Well, Tommy old boy, I'm glad I've met you at last. I have a hunch you're kind of tall, with gray eyes and curly hair. Am I right? I'm about medium height and very handsome. Hair red—to suggest the camp-fire.
I don't know whether my scouts will let me off for a week or two, but my boss wants me to take a good rest before I knuckle down to work. I'm off for August anyway. Don't expect me before that, but if I should show up on a surprise raid, don't drop dead. I may go over the top some fine day and drop in on you like a hand grenade. Are you there all alone?
Write me again and let's get acquainted.
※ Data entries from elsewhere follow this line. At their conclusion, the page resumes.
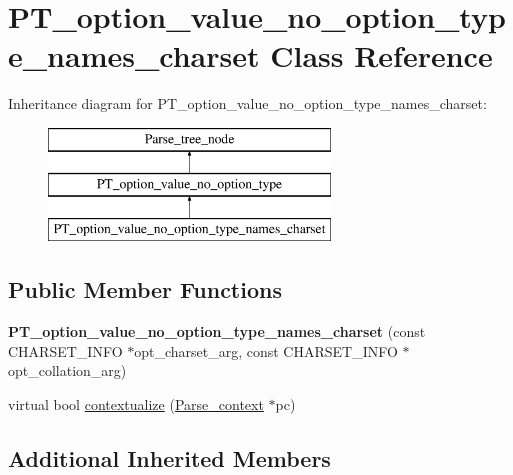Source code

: \hypertarget{classPT__option__value__no__option__type__names__charset}{}\section{P\+T\+\_\+option\+\_\+value\+\_\+no\+\_\+option\+\_\+type\+\_\+names\+\_\+charset Class Reference}
\label{classPT__option__value__no__option__type__names__charset}
Inheritance diagram for P\+T\+\_\+option\+\_\+value\+\_\+no\+\_\+option\+\_\+type\+\_\+names\+\_\+charset\+:\begin{figure}[H]
\begin{center}
\leavevmode
\includegraphics[height=3.000000cm]{classPT__option__value__no__option__type__names__charset}
\end{center}
\end{figure}
\subsection*{Public Member Functions}
\begin{DoxyCompactItemize}
\item 
\mbox{\label{classPT__option__value__no__option__type__names__charset_a11410c57657fd4ea395854cf8ee3bf72}} 
{\bfseries P\+T\+\_\+option\+\_\+value\+\_\+no\+\_\+option\+\_\+type\+\_\+names\+\_\+charset} (const C\+H\+A\+R\+S\+E\+T\+\_\+\+I\+N\+FO $\ast$opt\+\_\+charset\+\_\+arg, const C\+H\+A\+R\+S\+E\+T\+\_\+\+I\+N\+FO $\ast$opt\+\_\+collation\+\_\+arg)
\item 
virtual bool \mbox{\hyperlink{classPT__option__value__no__option__type__names__charset_aa54fc142e0ce2603ed24149c673a1ee9}{contextualize}} (\mbox{\hyperlink{structParse__context}{Parse\+\_\+context}} $\ast$pc)
\end{DoxyCompactItemize}
\subsection*{Additional Inherited Members}


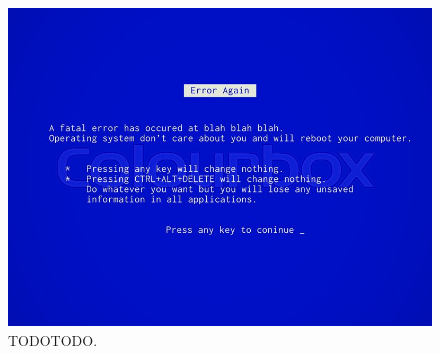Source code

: \begin{figure}[H]
\centering
\includegraphics[scale=1.0,frame]{./Config/Findings_Database/DR_Template/ProperScreenshot}
\caption{TODOTODO.}
\label{figure:SuperDuperPictureLabel}
\end{figure}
I'd send you a photo, only I gave my girl the last one I had.
So long,
Billy Barnard,
Scoutmaster.
CHAPTER XVI
THE EPISODE IN FRANCE
Uncle Jeb smoked his pipe leisurely, listening to this letter. "Kind of a comic, hey?" he said. "I reckon ye'd like to hev 'em come. Hain't never seed each other, hey?"
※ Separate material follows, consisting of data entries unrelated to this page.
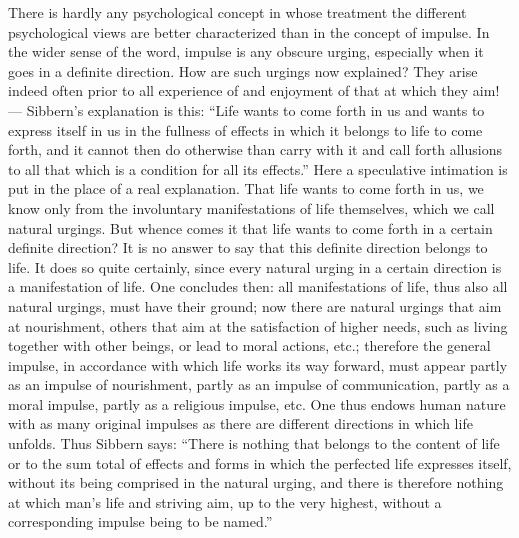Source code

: \documentclass[12pt,a4paper,openany]{book}
\newcommand{\opage}[1]{\marginnote{\footnotesize\textit{[#1]}}}
\begin{document}
There is hardly any psychological concept in whose
treatment the different psychological views are better
characterized than in the concept of impulse. In the wider sense
of the word, impulse is any obscure urging, especially when it
goes in a definite direction. How are such
urgings now explained? They arise indeed often prior to all experience of
and enjoyment of that at which they aim! --- Sibbern's explanation is
this: ``Life wants to come forth in us and wants to express itself in us in the fullness
of effects in which it belongs to life to come forth,
and it cannot then do otherwise than carry with it and call forth
allusions to all that which is a condition for all its
effects.'' Here a speculative intimation is put in the place
of a real explanation. That life wants to come forth in us, we know
only from the involuntary manifestations of life themselves, which we call
natural urgings. But whence comes it that life wants to come forth in
\opage{78}a certain definite direction? It is no answer to say that this
definite direction belongs to life. It does so quite
certainly, since every natural urging in a certain direction is a
manifestation of life. One concludes then: all manifestations of life, thus also all
natural urgings, must have their ground; now there are
natural urgings that aim at nourishment, others that aim
at the satisfaction of higher needs, such as living together with
other beings, or lead to moral actions, etc.;
therefore the general impulse, in accordance with which life
works its way forward, must appear partly as an impulse of nourishment, partly
as an impulse of communication, partly as a moral impulse, partly as
a religious impulse, etc. One thus endows human
nature with as many original impulses as there are
different directions in which life unfolds. Thus
Sibbern says: ``There is nothing that belongs to the content of life
or to the sum total of effects and forms
in which the perfected life expresses itself, without its being comprised
in the natural urging, and there is therefore nothing at which
man's life and striving aim, up to the very highest,
without a corresponding impulse being to be named.''
\end{document}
Tom was silent. The letter meant more to him than Uncle Jeb imagined. It touched one of the springs of his simple, stolid nature, and his eyes glistened as he glanced over it again, drinking in its genial, friendly, familiar tone. So he had at least one friend after all. Cut of all that turmoil of war, with its dangers and sufferings, had come at least one friend. The bursting of that shell which had seemed to shake the earth, and which had shattered his nerves and lost him Roy and all those treasured friends and comrades of his boyhood, had at least brought him one true friend. He had never felt the need of a friend more than at that very moment. The cheery letter seemed for the moment, to wipe out the memory of Roy's last words to him, that he was a liar. And it aroused his memories of France.